Operation JOE, Part 4.

https://moelane.com/tag/operation-joe/

Dumb of it; I was now squared away for zombie-killing. But you don’t expect smarts from the Undead, even when their heads aren’t leaking.  I had to dodge a few times before my arcane focus spat out enough magical death (not to mention bullets) to make it a good Zombear, but that’s par for the course.  People pick an assault rifle for a ‘magic wand’ when they care more about accuracy and range than pure force. Not that there’s anything wrong with wanting to be hitting like a sonofabitch right for the start, of course.  It’s all a question of personal style.

The Zombear immediately started collapsing into a pile of goo upon its death, like Undead things do. But it had left enough traces of its passage to let me follow the path through what increasingly looked like a thoroughly-wrecked clandestine occult defense facility.  It was a mess, what with all the obligatory dead base staff flung around. Some were lying on the ground, some were slumped at the base of a wall — and a few were getting up and starting to shamble.  

Fortunately, the shamblers were just getting rejuvenated from all the ungrounded ambient magical energy in the facility, not an actual spell.  That meant that I could just headshot them and move on, although I started putting magical bullets in corpses that weren’t moving, just on general principles.  I was looking for either survivors or a communications array at this point; that same ambient magical energy was playing havoc with my own comms, and it was probably a good idea for me to call in before the Illuminati called in an orbital bombardment from space, just to be sure.  That would probably really hurt.

Oh, it’s a grand life being immortal and mostly unkillable, sure.  But I can still lose.  Somebody hit this facility for a reason, and maybe that reason involved my own mission and maybe it wouldn’t.  Either way, it well and truly sucks to watch somebody who isn’t immortal die because I fucked up too badly. I am also immune to the temptation of using seppuku as anything except a temporary technique for conflict avoidance, but that’s not as much of a problem.

It was cold enough for the blood pools to start slicking over, and Greenland in December is pretty damned dark anyway, so I started checking the buildings that still had power.  I figured I’d find only corpses or shamblers in the dark ones, and a radio without power would be about as useful to me as no radio at all. I also wanted to figure out what the Hell was going on here, and for that I’d need people alive and willing to talk to me.  The only nice thing about finding survivors of a horrifying supernatural massacre is that you usually couldn’t get them to shut up about it even if you wanted to. I was looking for that kind of data dump.

The first three buildings were useless — powered up, but no heat, and thus nobody alive moving in it — but the fourth one was promising: somebody in it shot me.  Which, yes, ouch; I ducked down and bit back my snarl. And then I decided that a snarl was appropriate: “Goddammit, asshole!” I yelled. “What the Hell are you doing?” I heard a muttered curse from inside the building, which was promising.
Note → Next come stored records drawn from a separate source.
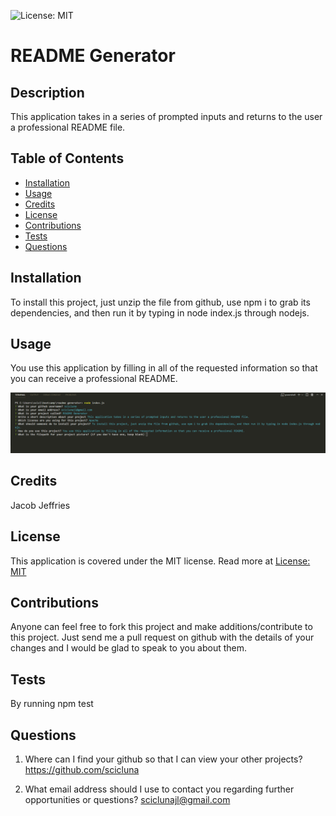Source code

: ![License: MIT](https://img.shields.io/badge/License-MIT-yellow.svg)

# README Generator

## Description

This application takes in a series of prompted inputs and returns to the user a professional README file.

## Table of Contents

- [Installation](#installation)
- [Usage](#usage)
- [Credits](#credits)
- [License](#license)
- [Contributions](#contributions)
- [Tests](#tests)
- [Questions](#questions)

## Installation

To install this project, just unzip the file from github, use npm i to grab its dependencies, and then run it by typing in node index.js through nodejs.

## Usage

You use this application by filling in all of the requested information so that you can receive a professional README.

![](./example.png)

## Credits

Jacob Jeffries

## License

This application is covered under the MIT license. Read more at [License: MIT](https://opensource.org/licenses/MIT)

## Contributions

Anyone can feel free to fork this project and make additions/contribute to this project. Just send me a pull request on github with the details of your changes and I would be glad to speak to you about them.

## Tests

By running npm test

## Questions

1. Where can I find your github so that I can view your other projects? https://github.com/scicluna

2. What email address should I use to contact you regarding further opportunities or questions? sciclunajl@gmail.com
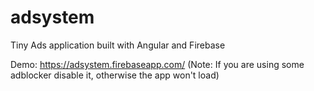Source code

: # adsystem
Tiny Ads application built with Angular and Firebase

Demo: https://adsystem.firebaseapp.com/ (Note: If you are using some adblocker disable it, otherwise the app won't load)
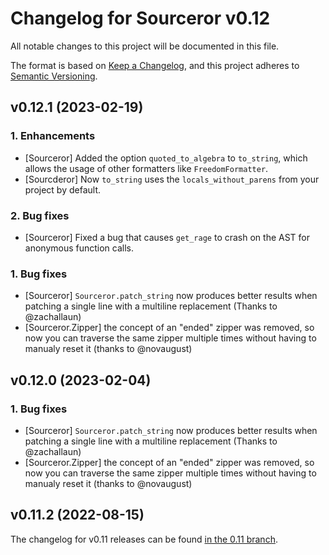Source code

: # Changelog for Sourceror v0.12

All notable changes to this project will be documented in this file.

The format is based on [Keep a Changelog](https://keepachangelog.com/en/1.0.0/),
and this project adheres to [Semantic Versioning](https://semver.org/spec/v2.0.0.html).

## v0.12.1 (2023-02-19)


### 1. Enhancements
  - [Sourceror] Added the option `quoted_to_algebra` to `to_string`, which
  allows the usage of other formatters like `FreedomFormatter`.
  - [Sourcderor] Now `to_string` uses the `locals_without_parens` from your
    project by default.

### 2. Bug fixes
  - [Sourceror] Fixed a bug that causes `get_rage` to crash on the AST for
    anonymous function calls.

### 1. Bug fixes
  - [Sourceror] `Sourceror.patch_string` now produces better results when
    patching a single line with a multiline replacement (Thanks to @zachallaun)
  - [Sourceror.Zipper] the concept of an "ended" zipper was removed, so now you
    can traverse the same zipper multiple times without having to manualy reset
    it (thanks to @novaugust)

## v0.12.0 (2023-02-04)

### 1. Bug fixes
  - [Sourceror] `Sourceror.patch_string` now produces better results when
    patching a single line with a multiline replacement (Thanks to @zachallaun)
  - [Sourceror.Zipper] the concept of an "ended" zipper was removed, so now you
    can traverse the same zipper multiple times without having to manualy reset
    it (thanks to @novaugust)


## v0.11.2 (2022-08-15)

The changelog for v0.11 releases can be found [in the 0.11
branch](https://github.com/doorgan/sourceror/blob/v0.11/CHANGELOG.md).

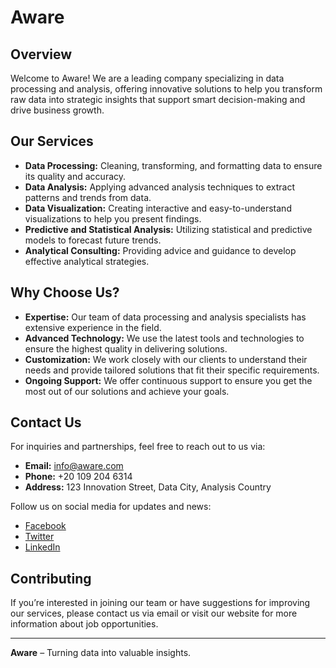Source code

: # Aware

## Overview

Welcome to Aware! We are a leading company specializing in data processing and analysis, offering innovative solutions to help you transform raw data into strategic insights that support smart decision-making and drive business growth.

## Our Services

- **Data Processing:** Cleaning, transforming, and formatting data to ensure its quality and accuracy.
- **Data Analysis:** Applying advanced analysis techniques to extract patterns and trends from data.
- **Data Visualization:** Creating interactive and easy-to-understand visualizations to help you present findings.
- **Predictive and Statistical Analysis:** Utilizing statistical and predictive models to forecast future trends.
- **Analytical Consulting:** Providing advice and guidance to develop effective analytical strategies.

## Why Choose Us?

- **Expertise:** Our team of data processing and analysis specialists has extensive experience in the field.
- **Advanced Technology:** We use the latest tools and technologies to ensure the highest quality in delivering solutions.
- **Customization:** We work closely with our clients to understand their needs and provide tailored solutions that fit their specific requirements.
- **Ongoing Support:** We offer continuous support to ensure you get the most out of our solutions and achieve your goals.

## Contact Us

For inquiries and partnerships, feel free to reach out to us via:

- **Email:** info@aware.com
- **Phone:** +20 109 204 6314
- **Address:** 123 Innovation Street, Data City, Analysis Country

Follow us on social media for updates and news:

- [Facebook](https://facebook.com/aware)
- [Twitter](https://twitter.com/aware)
- [LinkedIn](https://linkedin.com/company/aware)

## Contributing

If you’re interested in joining our team or have suggestions for improving our services, please contact us via email or visit our website for more information about job opportunities.

---

**Aware** – Turning data into valuable insights.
“Who are you?” came a voice from inside the building.

“Well, sir, I’m the girl from the post office, and I need you to sign for this package!” I yelled back. “What do you care who I am? I’m not moaning ‘Brains,’ am I?” I stood up, and started walking to the door. “I’m coming in.  Don’t even think about shooting at me again.”

He didn’t, of course.  Smart man. I might have smacked him silly for wasting the bullets.